The output returned by drop_privs() is whatever the child wants it to be. If somehow the child got hacked, the $output could be something that could cause the parent (which has root perms!) to execute some code, or otherwise do something that could cause the child to gain root access. So be sure to check how you use drop_privs() return value, and definitley don't just string eval it. Structure it so the return value can only be used as data for variables, and that those variables are never executed by root.

drop_privs() handles being on nonunix for you. On a platform that is not Unix that does not have Unix's fork() and exec() security model, drop_privs() simply executes the provided code reference without dropping priveledges.

USABILITY NOTICE

drop_privs()'s implementation depends on start() creating a tempdir and chdir()ing to it. Furthermore, drop_privs() sometimes creates a tempdir of its own, and it does not do a chdir back to another directory, so drop_privs() depends on end() to chdir back to original_cwd(). Therefore, do not use drop_privs() without also using start() and end() to manage a temporary directory for drop_privs().

drop_privs() also supports a SkipTempDirCreation => 1 option that turns off drop_privs() creating a temporary diretory to give the child a writable temporary directory. This option is only used by cmd_new(), and probably only really needs to be used there. Also, note that you must provide this option after the $child_code coderef, and the $regular user options. Like so, my $output = drop_privs($child_code, $regular_user, SkipTempDirCreation => 1.

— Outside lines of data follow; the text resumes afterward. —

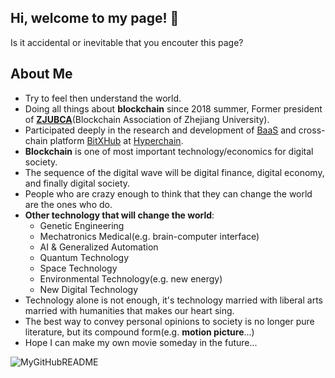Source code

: ## Hi, welcome to my page! 👋

Is it accidental or inevitable that you encouter this page?

## About Me

+ Try to feel then understand the world.
+ Doing all things about **blockchain** since 2018 summer, Former president of **[ZJUBCA](https://github.com/Blockchain-zju)**(Blockchain Association of Zhejiang University).
+ Participated deeply in the research and development of [BaaS](https://filoop.com) and cross-chain platform [BitXHub](https://github.com/meshplus) at [Hyperchain](https://www.hyperchain.cn).
+ **Blockchain** is one of most important technology/economics for digital society.
+ The sequence of the digital wave will be digital finance, digital economy, and finally digital society.
+ People who are crazy enough to think that they can change the world are the ones who do.
+ **Other technology that will change the world**:
  + Genetic Engineering
  + Mechatronics Medical(e.g. brain-computer interface)
  + AI & Generalized Automation
  + Quantum Technology
  + Space Technology
  + Environmental Technology(e.g. new energy)
  + New Digital Technology
+ Technology alone is not enough, it's technology married with liberal arts married with humanities that makes our heart sing.
+ The best way to convey personal opinions to society is no longer pure literature, but its compound form(e.g. **motion picture**...)
+ Hope I can make my own movie someday in the future...

![MyGitHubREADME](https://github-readme-stats.vercel.app/api?username=treasersimplifies&show_icons=true&theme=synthwave)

drop_privs() PIPE PARSING UTILITIES

drop_privs() uses a pipe for IPC between the child and the parent. This section contains utilties that help users of drop_privs() parse the input and output they send from the child back to the parent.

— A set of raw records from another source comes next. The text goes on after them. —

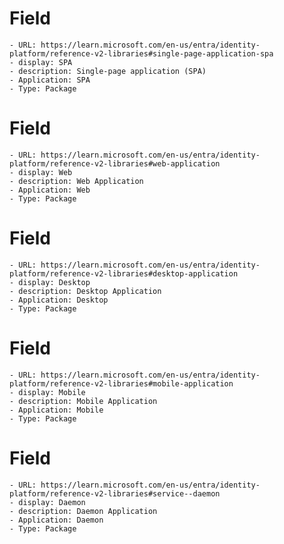 
# Field
    - URL: https://learn.microsoft.com/en-us/entra/identity-platform/reference-v2-libraries#single-page-application-spa
    - display: SPA
    - description: Single-page application (SPA)
    - Application: SPA
    - Type: Package

# Field
    - URL: https://learn.microsoft.com/en-us/entra/identity-platform/reference-v2-libraries#web-application
    - display: Web 
    - description: Web Application
    - Application: Web
    - Type: Package


# Field
    - URL: https://learn.microsoft.com/en-us/entra/identity-platform/reference-v2-libraries#desktop-application
    - display: Desktop
    - description: Desktop Application
    - Application: Desktop
    - Type: Package


# Field
    - URL: https://learn.microsoft.com/en-us/entra/identity-platform/reference-v2-libraries#mobile-application
    - display: Mobile
    - description: Mobile Application
    - Application: Mobile
    - Type: Package

# Field
    - URL: https://learn.microsoft.com/en-us/entra/identity-platform/reference-v2-libraries#service--daemon
    - display: Daemon
    - description: Daemon Application
    - Application: Daemon
    - Type: Package
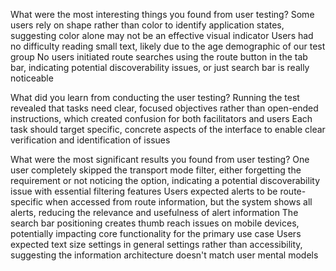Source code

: What were the most interesting things you found from user testing?
Some users rely on shape rather than color to identify application states, suggesting color alone may not be an effective visual indicator
Users had no difficulty reading small text, likely due to the age demographic of our test group
No users initiated route searches using the route button in the tab bar, indicating potential discoverability issues, or just search bar is really noticeable



What did you learn from conducting the user testing?
Running the test revealed that tasks need clear, focused objectives rather than open-ended instructions, which created confusion for both facilitators and users
Each task should target specific, concrete aspects of the interface to enable clear verification and identification of issues


What were the most significant results you found from user testing?
One user completely skipped the transport mode filter, either forgetting the requirement or not noticing the option, indicating a potential discoverability issue with essential filtering features
Users expected alerts to be route-specific when accessed from route information, but the system shows all alerts, reducing the relevance and usefulness of alert information
The search bar positioning creates thumb reach issues on mobile devices, potentially impacting core functionality for the primary use case
Users expected text size settings in general settings rather than accessibility, suggesting the information architecture doesn't match user mental models
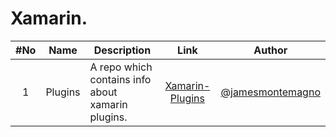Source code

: # Xamarin.

|#No|Name|Description|Link|Author|
| :----: | :--------------------------: | ----------------------------------------------- | :-----------: | --------------- |
| 1 | Plugins | A repo which contains info about xamarin plugins.| [Xamarin-Plugins](https://github.com/jamesmontemagno/Xamarin.Plugins) | [@jamesmontemagno](https://github.com/jamesmontemagno) |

Use write_dropprivs_pipe() to send data back to the parent, that later you'll read with read_dropprivs_pipe() back in the parent.

write_dropprivs_pipe()

    write_dropprivs_pipe($write_pipe, $variable1, $variable2, $variable3);

Simply uses the caller provided $write_pipe file handle to write the rest of its args to that file handle separated by a magic number.

This magic number is just generated uniquely each time App::Fetchware::Util is compiled. This number replaces using newline to separate each of the variables that write_dropprivs_pipe() writes. This way you can include newline, and in fact anything that does not contain the magic number, which is obviously suitably unlikely.

read_dropprivs_pipe()

    my ($variable1, $variable2, $variable3) = pipe_read_newling($output);

read_dropprivs_pipe() opens the scalar $output, and returns a list of $outputs parsed out variables split on the $MAGIC_NUMBER, which is randomly generated during each time you run Fetchware to avoid you every actually using it.

MISCELANEOUS UTILTY SUBROUTINES

This is just a catch all category for everything else in App::Fetchware::Utility.

do_nothing()

    do_nothing();

do_nothing() does nothing but return. It simply returns doing nothing. It is meant to be used by App::Fetchware "subclasses" that "override" App::Fetchware's API subroutines to make those API subroutines do nothing.

ERRORS

As with the rest of App::Fetchware, App::Fetchware::Util does not return any error codes; instead, all errors are die()'d if it's App::Fetchware::Util's error, or croak()'d if its the caller's fault. These exceptions are simple strings, and are listed in the "DIAGNOSTICS" section below.

BUGS

App::Fetchware::Util's temporary directory creation utilities, create_tempdir(), original_cwd(), and cleanup_tempdir(), only keep track of one tempdir at a time. If you create another tempdir with create_tempdir() it will override the value of original_cwd(), which may mess up other functions that call create_tempdir(), original_cwd(), and cleanup_tempdir(). Therefore, be careful when you call these functions, and do not use them inside a fetchware extension if you reuse App::Fetchware's start() and end(), because App::Fetchware's start() and end() use these functions, so your use of them will conflict. If you still need to create a tempdir just call File::Temp's tempdir() directly.

AUTHOR

David Yingling <deeelwy@gmail.com>

COPYRIGHT AND LICENSE

This software is copyright (c) 2013 by David Yingling.

This is free software; you can redistribute it and/or modify it under the same terms as the Perl 5 programming language system itself.